Forgive Us

Meg Jenista

Read: Luke 22:54-62

And the Lord turned and looked at Peter. (v. 61)

Trapped in a lie. Saying a cruel word with the victim standing within earshot. Who of us doesn’t know that flood of shame, the creep of embarrassment, the panicked hope that the floor might swallow us up rather than have to face up to our own unfaithfulness.

I wonder how often Peter remembered that moment in the courtyard with Jesus’ eyes upon him. I wonder how often Peter remembered the forgiveness Jesus extended to him personally a few days later (see John 21). How much of that failure and forgiveness informed the grace he was equipped to extend to others?

Forgiveness—in its offering and its acceptance—is hard work. Forgiveness takes practice. “Forgive us our debts, as we also have forgiven our debtors” isn’t as simple as all that (Matt. 6:12). The Heidelberg Catechism clarifies it this way: “forgive us just as we are fully determined, as evidence of your grace in us, to forgive our neighbors” (A. 125).

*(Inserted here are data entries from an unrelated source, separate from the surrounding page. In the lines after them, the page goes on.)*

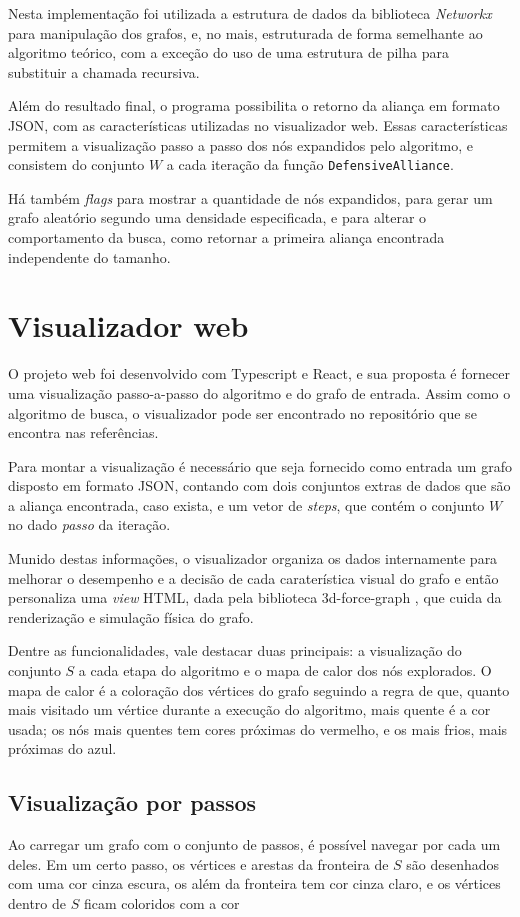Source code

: Nesta implementação foi utilizada a estrutura de dados da biblioteca \textit{Networkx} para manipulação dos grafos, e, no mais, estruturada de forma semelhante ao algoritmo teórico, com a exceção do uso de uma estrutura de pilha para substituir a chamada recursiva.

Além do resultado final, o programa possibilita o retorno da aliança em formato JSON, com as características utilizadas no visualizador web. Essas características permitem a visualização passo a passo dos nós expandidos pelo algoritmo, e consistem do conjunto $W$ a cada iteração da função \texttt{DefensiveAlliance}.

Há também \textit{flags} para mostrar a quantidade de nós expandidos, para gerar um grafo aleatório segundo uma densidade especificada, e para alterar o comportamento da busca, como retornar a primeira aliança encontrada independente do tamanho.

\section{Visualizador web}
O projeto web foi desenvolvido com Typescript e React, e sua proposta é fornecer uma visualização passo-a-passo do algoritmo e do grafo de entrada. Assim como o algoritmo de busca, o visualizador pode ser encontrado no repositório que se encontra nas referências.

Para montar a visualização é necessário que seja fornecido como entrada um grafo disposto em formato JSON, contando com dois conjuntos extras de dados que são a aliança encontrada, caso exista, e um vetor de \textit{steps}, que contém o conjunto $W$ no dado \textit{passo} da iteração.

Munido destas informações, o visualizador organiza os dados internamente para melhorar o desempenho e a decisão de cada caraterística visual do grafo e então personaliza uma \textit{view} HTML, dada pela biblioteca 3d-force-graph \cite{HassanShafique2004}, que cuida da renderização e simulação física do grafo.

Dentre as funcionalidades, vale destacar duas principais: a visualização do conjunto $S$ a cada etapa do algoritmo e o mapa de calor dos nós explorados. O mapa de calor é a coloração dos vértices do grafo seguindo a regra de que, quanto mais visitado um vértice durante a execução do algoritmo, mais quente é a cor usada; os nós mais quentes tem cores próximas do vermelho, e os mais frios, mais próximas do azul.

\subsection{Visualização por passos}
Ao carregar um grafo com o conjunto de passos, é possível navegar por cada um deles. Em um certo passo, os vértices e arestas da fronteira de $S$ são desenhados com uma cor cinza escura, os além da fronteira tem cor cinza claro, e os vértices dentro de $S$ ficam coloridos com a cor

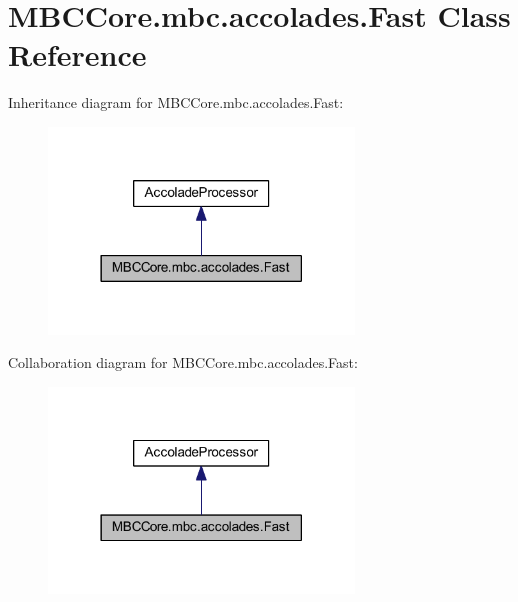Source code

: \hypertarget{class_m_b_c_core_1_1mbc_1_1accolades_1_1_fast}{\section{M\-B\-C\-Core.\-mbc.\-accolades.\-Fast Class Reference}
\label{class_m_b_c_core_1_1mbc_1_1accolades_1_1_fast}
}


Inheritance diagram for M\-B\-C\-Core.\-mbc.\-accolades.\-Fast\-:\nopagebreak
\begin{figure}[H]
\begin{center}
\leavevmode
\includegraphics[width=230pt]{class_m_b_c_core_1_1mbc_1_1accolades_1_1_fast__inherit__graph}
\end{center}
\end{figure}


Collaboration diagram for M\-B\-C\-Core.\-mbc.\-accolades.\-Fast\-:\nopagebreak
\begin{figure}[H]
\begin{center}
\leavevmode
\includegraphics[width=230pt]{class_m_b_c_core_1_1mbc_1_1accolades_1_1_fast__coll__graph}
\end{center}
\end{figure}
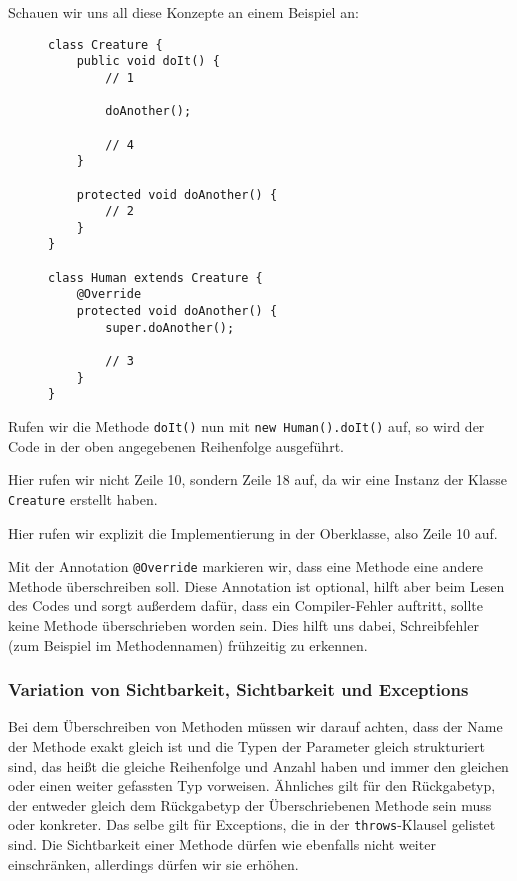 		Schauen wir uns all diese Konzepte an einem Beispiel an:
		\begin{figure}[H]
			\centering
			\begin{lstlisting}
class Creature {
	public void doIt() {
		// 1

		doAnother();

		// 4
	}

	protected void doAnother() {
		// 2
	}
}

class Human extends Creature {
	@Override
	protected void doAnother() {
		super.doAnother();

		// 3
	}
}
\end{lstlisting}
		\end{figure}
		Rufen wir die Methode \lstinline|doIt()| nun mit \lstinline|new Human().doIt()| auf, so wird der Code in der oben angegebenen Reihenfolge ausgeführt.
		\begin{description}[leftmargin = 2cm]
			\item[Zeile 5] Hier rufen wir nicht Zeile 10, sondern Zeile 18 auf, da wir eine Instanz der Klasse \lstinline|Creature| erstellt haben.
			\item[Zeile 17] Hier rufen wir explizit die Implementierung in der Oberklasse, also Zeile 10 auf.
		\end{description}
	
		Mit der Annotation \lstinline|@Override| markieren wir, dass eine Methode eine andere Methode überschreiben soll. Diese Annotation ist optional, hilft aber beim Lesen des Codes und sorgt außerdem dafür, dass ein Compiler-Fehler auftritt, sollte keine Methode überschrieben worden sein. Dies hilft uns dabei, Schreibfehler (zum Beispiel im Methodennamen) frühzeitig zu erkennen. 
	
	\subsubsection{Variation von Sichtbarkeit, Sichtbarkeit und Exceptions}
		Bei dem Überschreiben von Methoden müssen wir darauf achten, dass der Name der Methode exakt gleich ist und die Typen der Parameter gleich strukturiert sind, das heißt die gleiche Reihenfolge und Anzahl haben und immer den gleichen oder einen weiter gefassten Typ vorweisen. Ähnliches gilt für den Rückgabetyp, der entweder gleich dem Rückgabetyp der Überschriebenen Methode sein muss oder konkreter. Das selbe gilt für Exceptions, die in der \lstinline|throws|-Klausel gelistet sind. Die Sichtbarkeit einer Methode dürfen wie ebenfalls nicht weiter einschränken, allerdings dürfen wir sie erhöhen.
		
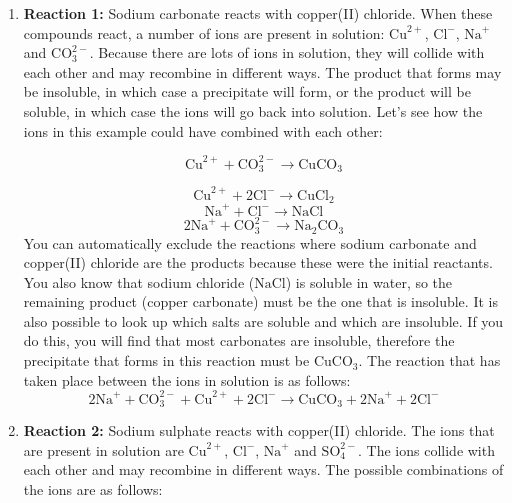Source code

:       \label{m38719*id340110}\begin{enumerate}[noitemsep, label=\textbf{\arabic*}. ] 
            \label{m38719*uid67}\item \textbf{Reaction 1:} Sodium carbonate reacts with copper(II) chloride.\newline
When these compounds react, a number of ions are present in solution: ${\mathrm{Cu}}^{2+}$, ${\mathrm{Cl}}^{-}$, ${\mathrm{Na}}^{+}$ and $\mathrm{CO}_{3}^{2-}$.
Because there are lots of ions in solution, they will collide with each other and may recombine in different ways. The product that forms may be insoluble, in which case a precipitate will form, or the product will be soluble, in which case the ions will go back into solution. Let's see how the ions in this example could have combined with each other:
\label{m38719*id753}\nopagebreak\noindent{}

    \begin{equation}
    {\mathrm{Cu}}^{2+}+\mathrm{CO}_{3}^{2-}\to {\mathrm{CuCO}}_{3}\tag{17.14}
      \end{equation}
\label{m38719*id7546}\nopagebreak\noindent{}

    \begin{equation}
    {\mathrm{Cu}}^{2+}+2{\mathrm{Cl}}^{-}\to {\mathrm{CuCl}}_{2}\tag{17.15}
      \end{equation}
\label{m38719*id7866}\nopagebreak\noindent{}
    \begin{equation}
    {\mathrm{Na}}^{+}+{\mathrm{Cl}}^{-}\to \mathrm{NaCl}\tag{17.16}
      \end{equation}
\label{m38719*id76576}\nopagebreak\noindent{}
    \begin{equation}
    2{\mathrm{Na}}^{+}+\mathrm{CO}_{3}^{2-}\to {\mathrm{Na}}_{2}{\mathrm{CO}}_{3}\tag{17.17}
      \end{equation}
You can automatically exclude the reactions where sodium carbonate and copper(II) chloride are the products because these were the initial reactants. You also know that sodium chloride ($\mathrm{NaCl}$) is soluble in water, so the remaining product (copper carbonate) must be the one that is insoluble. It is also possible to look up which salts are soluble and which are insoluble. If you do this, you will find that most carbonates are insoluble, therefore the precipitate that forms in this reaction must be ${\mathrm{CuCO}}_{3}$. The reaction that has taken place between the ions in solution is as follows:
\label{m38719*id7543}\nopagebreak\noindent{}
    \begin{equation}
    2{\mathrm{Na}}^{+}+\mathrm{CO}_{3}^{2-}+{\mathrm{Cu}}^{2+}+2{\mathrm{Cl}}^{-}\to {\mathrm{CuCO}}_{3}+2{\mathrm{Na}}^{+}+2{\mathrm{Cl}}^{-}\tag{17.18}
      \end{equation}
    \label{m38719*uid68}\item \textbf{Reaction 2:} Sodium sulphate reacts with copper(II) chloride.\newline
The ions that are present in solution are ${\mathrm{Cu}}^{2+}$, ${\mathrm{Cl}}^{-}$, ${\mathrm{Na}}^{+}$ and $\mathrm{SO}_{4}^{2-}$.
The ions collide with each other and may recombine in different ways. The possible combinations of the ions are as follows:
\label{m38719*id763}\nopagebreak\noindent{}


\end{enumerate}
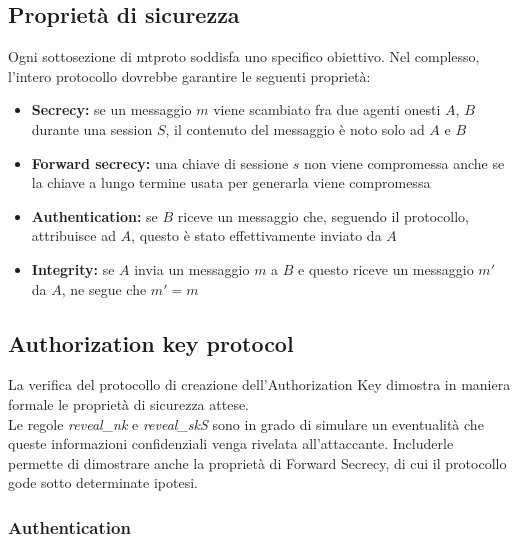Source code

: \subsection{Proprietà di sicurezza}
Ogni sottosezione di \gls{mtproto} soddisfa uno specifico obiettivo.
Nel complesso, l'intero protocollo dovrebbe garantire le seguenti proprietà:
\begin{itemize}
    \item \textbf{Secrecy:} se un messaggio $m$ viene scambiato fra due agenti onesti $A$, $B$ durante una session $S$,
          il contenuto del messaggio è noto solo ad $A$ e $B$
    \item \textbf{Forward secrecy:} una chiave di sessione $s$ non viene compromessa
          anche se la chiave a lungo termine usata per generarla viene compromessa
    \item \textbf{Authentication:} se $B$ riceve un messaggio che, seguendo il protocollo,
          attribuisce ad $A$, questo è stato effettivamente inviato da $A$
    \item \textbf{Integrity:} se $A$ invia un messaggio $m$ a $B$
          e questo riceve un messaggio $m'$ da $A$, ne segue che $m' = m$
\end{itemize}

\subsection{Authorization key protocol}
La verifica del protocollo di creazione dell'Authorization Key dimostra in maniera formale le proprietà di sicurezza attese. \\
Le regole \textit{reveal\_nk} e \textit{reveal\_skS} sono in grado di simulare un eventualità che queste informazioni confidenziali
venga rivelata all'attaccante. 
Includerle permette di dimostrare anche la proprietà di Forward Secrecy, di cui il protocollo gode sotto determinate ipotesi. 

\subsubsection{Authentication}





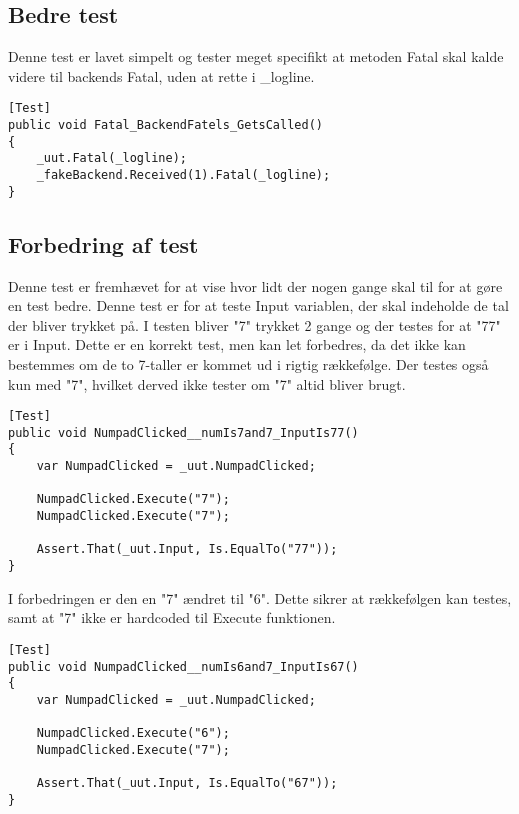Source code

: \subsection{Bedre test}
Denne test er lavet simpelt og tester meget specifikt at metoden Fatal skal kalde videre til backends Fatal, uden at rette i \_logline.

\begin{lstlisting}
[Test]
public void Fatal_BackendFatels_GetsCalled()
{
    _uut.Fatal(_logline);
    _fakeBackend.Received(1).Fatal(_logline);
}
\end{lstlisting}


\subsection{Forbedring af test}
Denne test er fremhævet for at vise hvor lidt der nogen gange skal til for at gøre en test bedre. Denne test er for at teste Input variablen, der skal indeholde de tal der bliver trykket på. I testen bliver "7" trykket 2 gange og der testes for at "77" er i Input. Dette er en korrekt test, men kan let forbedres, da det ikke kan bestemmes om de to 7-taller er kommet ud i rigtig rækkefølge. Der testes også kun med "7", hvilket derved ikke tester om "7" altid bliver brugt.
\begin{lstlisting}
[Test]
public void NumpadClicked__numIs7and7_InputIs77()
{
    var NumpadClicked = _uut.NumpadClicked;

    NumpadClicked.Execute("7");
    NumpadClicked.Execute("7");

    Assert.That(_uut.Input, Is.EqualTo("77"));
}
\end{lstlisting}


I forbedringen er den en "7" ændret til "6". Dette sikrer at rækkefølgen kan testes, samt at "7" ikke er hardcoded til Execute funktionen.
\begin{lstlisting}
[Test]
public void NumpadClicked__numIs6and7_InputIs67()
{
    var NumpadClicked = _uut.NumpadClicked;

    NumpadClicked.Execute("6");
    NumpadClicked.Execute("7");

    Assert.That(_uut.Input, Is.EqualTo("67"));
}
\end{lstlisting}

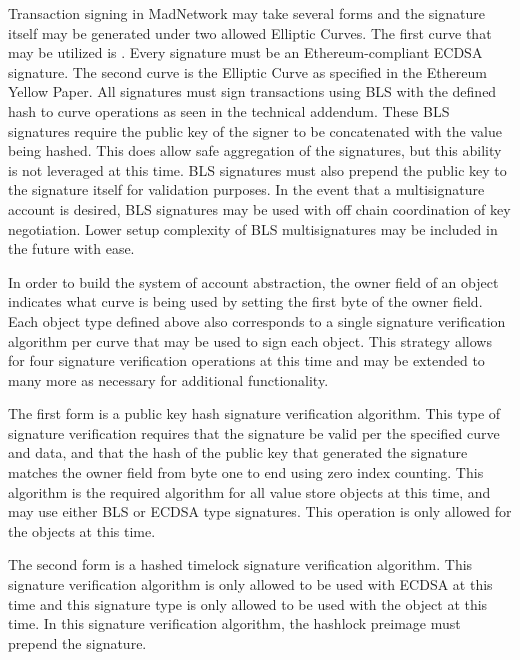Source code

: Transaction signing in MadNetwork may take several forms and the
signature itself may be generated under two allowed Elliptic Curves.
The first curve that may be utilized is \secp{}.
Every \secp{} signature must be an Ethereum-compliant ECDSA signature.
The second curve is the \bnEth{} Elliptic Curve as specified in the
Ethereum Yellow Paper.
All \bnEth{} signatures must sign transactions using BLS with the defined
hash to curve operations as seen in the technical addendum.
These BLS signatures require the public key of the signer to be
concatenated with the value being hashed.
This does allow safe aggregation of the signatures, but this ability is
not leveraged at this time.
BLS signatures must also prepend the public key to the signature itself
for validation purposes.
In the event that a multisignature account is desired, BLS signatures
may be used with off chain coordination of key negotiation.
Lower setup complexity of BLS multisignatures may be included in the
future with ease.

In order to build the system of account abstraction, the owner field of
an object indicates what curve is being used by setting the first byte
of the owner field.
Each object type defined above also corresponds to a single signature
verification algorithm per curve that may be used to sign each object.
This strategy allows for four signature verification operations at this
time and may be extended to many more as necessary for additional
functionality.

The first form is a public key hash signature verification algorithm.
This type of signature verification requires that the signature be
valid per the specified curve and data, and that the hash of the public
key that generated the signature matches the owner field from byte one
to end using zero index counting.
This algorithm is the required algorithm for all value store objects at
this time, and may use either BLS or ECDSA type signatures.
This operation is only allowed for the \ValueStore{} objects at this time.

The second form is a hashed timelock signature verification algorithm.
This signature verification algorithm is only allowed to be used with
ECDSA at this time and this signature type is only allowed to be used
with the \AtomicSwap{} object at this time.
In this signature verification algorithm, the hashlock preimage must
prepend the signature.

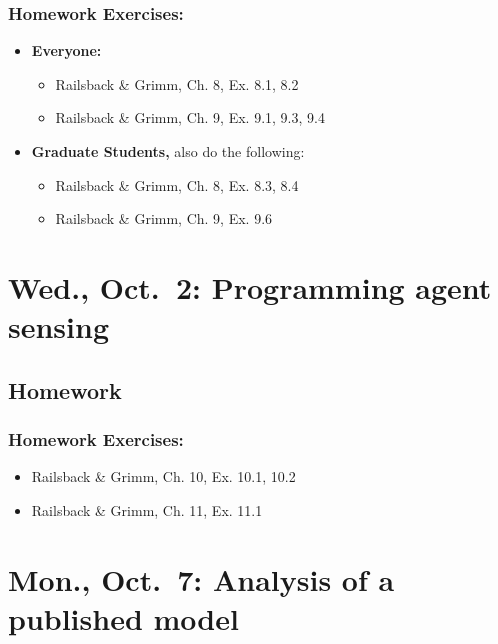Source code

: \documentclass[
]{article}
\providecommand{\tightlist}{%
  \setlength{\itemsep}{0pt}\setlength{\parskip}{0pt}}
\begin{document}
\subsubsection{Homework Exercises:}\label{homework-exercises-7}

\begin{itemize}
\item
  \textbf{Everyone:}

  \begin{itemize}
  \tightlist
  \item
    Railsback \& Grimm, Ch. 8, Ex. 8.1, 8.2
  \item
    Railsback \& Grimm, Ch. 9, Ex. 9.1, 9.3, 9.4
  \end{itemize}
\item
  \textbf{Graduate Students,} also do the following:

  \begin{itemize}
  \tightlist
  \item
    Railsback \& Grimm, Ch. 8, Ex. 8.3, 8.4
  \item
    Railsback \& Grimm, Ch. 9, Ex. 9.6
  \end{itemize}
\end{itemize}

\section{Wed., Oct.~2: Programming agent
sensing}\label{wed.-oct.-2-programming-agent-sensing}

\subsection{Homework}\label{homework-8}

\subsubsection{Homework Exercises:}\label{homework-exercises-8}

\begin{itemize}
\tightlist
\item
  Railsback \& Grimm, Ch. 10, Ex. 10.1, 10.2
\item
  Railsback \& Grimm, Ch. 11, Ex. 11.1
\end{itemize}

\section{Mon., Oct.~7: Analysis of a published
model}\label{mon.-oct.-7-analysis-of-a-published-model}
\end{document}
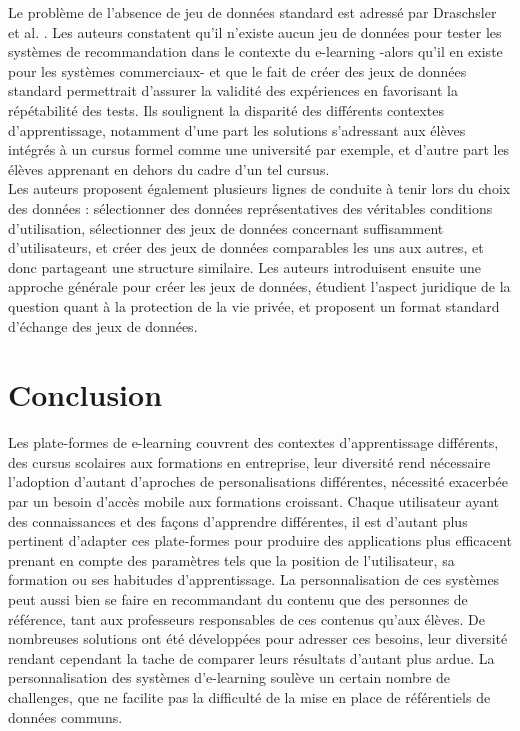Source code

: \documentclass[conference]{./sty/IEEEtran}
\begin{document}
Le problème de l'absence de jeu de données standard est adressé par Draschsler et al. \cite{DBLP:journals/procedia/DrachslerBVVDMBLSFW10}. Les auteurs constatent qu'il n'existe aucun jeu de données pour tester les systèmes de recommandation dans le contexte du e-learning -alors qu'il en existe pour les systèmes commerciaux- et que le fait de créer des jeux de données standard permettrait d'assurer la validité des expériences en favorisant la répétabilité des tests. Ils soulignent la disparité des différents contextes d'apprentissage, notamment d'une part les solutions s'adressant aux élèves intégrés à un cursus formel comme une université par exemple, et d'autre part les élèves apprenant en dehors du cadre d'un tel cursus.\\
Les auteurs proposent également plusieurs lignes de conduite à tenir lors du choix des données : sélectionner des données représentatives des véritables conditions d'utilisation, sélectionner des jeux de données concernant suffisamment d'utilisateurs, et créer des jeux de données comparables les uns aux autres, et donc partageant une structure similaire. Les auteurs introduisent ensuite une approche générale pour créer les jeux de données, étudient l'aspect juridique de la question quant à la protection de la vie privée, et proposent un format standard d'échange des jeux de données.\\



\section{Conclusion}
Les plate-formes de e-learning couvrent des contextes d'apprentissage différents, des cursus scolaires aux formations en entreprise, leur diversité rend nécessaire l'adoption d'autant d'aproches de personalisations différentes, nécessité exacerbée par un besoin d'accès mobile aux formations croissant. Chaque utilisateur ayant des connaissances et des façons d'apprendre différentes, il est d'autant plus pertinent d'adapter ces plate-formes pour produire des applications plus efficacent prenant en compte des paramètres tels que la position de l'utilisateur, sa formation ou ses habitudes d'apprentissage.  La personnalisation de ces systèmes peut aussi bien se faire en recommandant du contenu que des personnes de référence, tant aux professeurs responsables de ces contenus qu'aux élèves. De nombreuses solutions ont été développées pour adresser ces besoins, leur diversité rendant cependant la tache de comparer leurs résultats d'autant plus ardue. La personnalisation des systèmes d'e-learning soulève un certain nombre de challenges, que ne facilite pas la difficulté de la mise en place de référentiels de données communs.




\end{document}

So, when we gather in worship, we make time and space for confession of sin and assurance of God’s pardon. It takes practice to own our failure and trust in God’s grace. This practice readies us to ask forgiveness of others and extend the grace of God to those who have hurt us, so that we may be “fully determined” in the hard work of forgiveness.

—Meg Jenista

Crucified Lord, you went to the cross to provide our forgiveness. Give us strength of heart and mind and will to forgive others as you have forgiven us. Amen.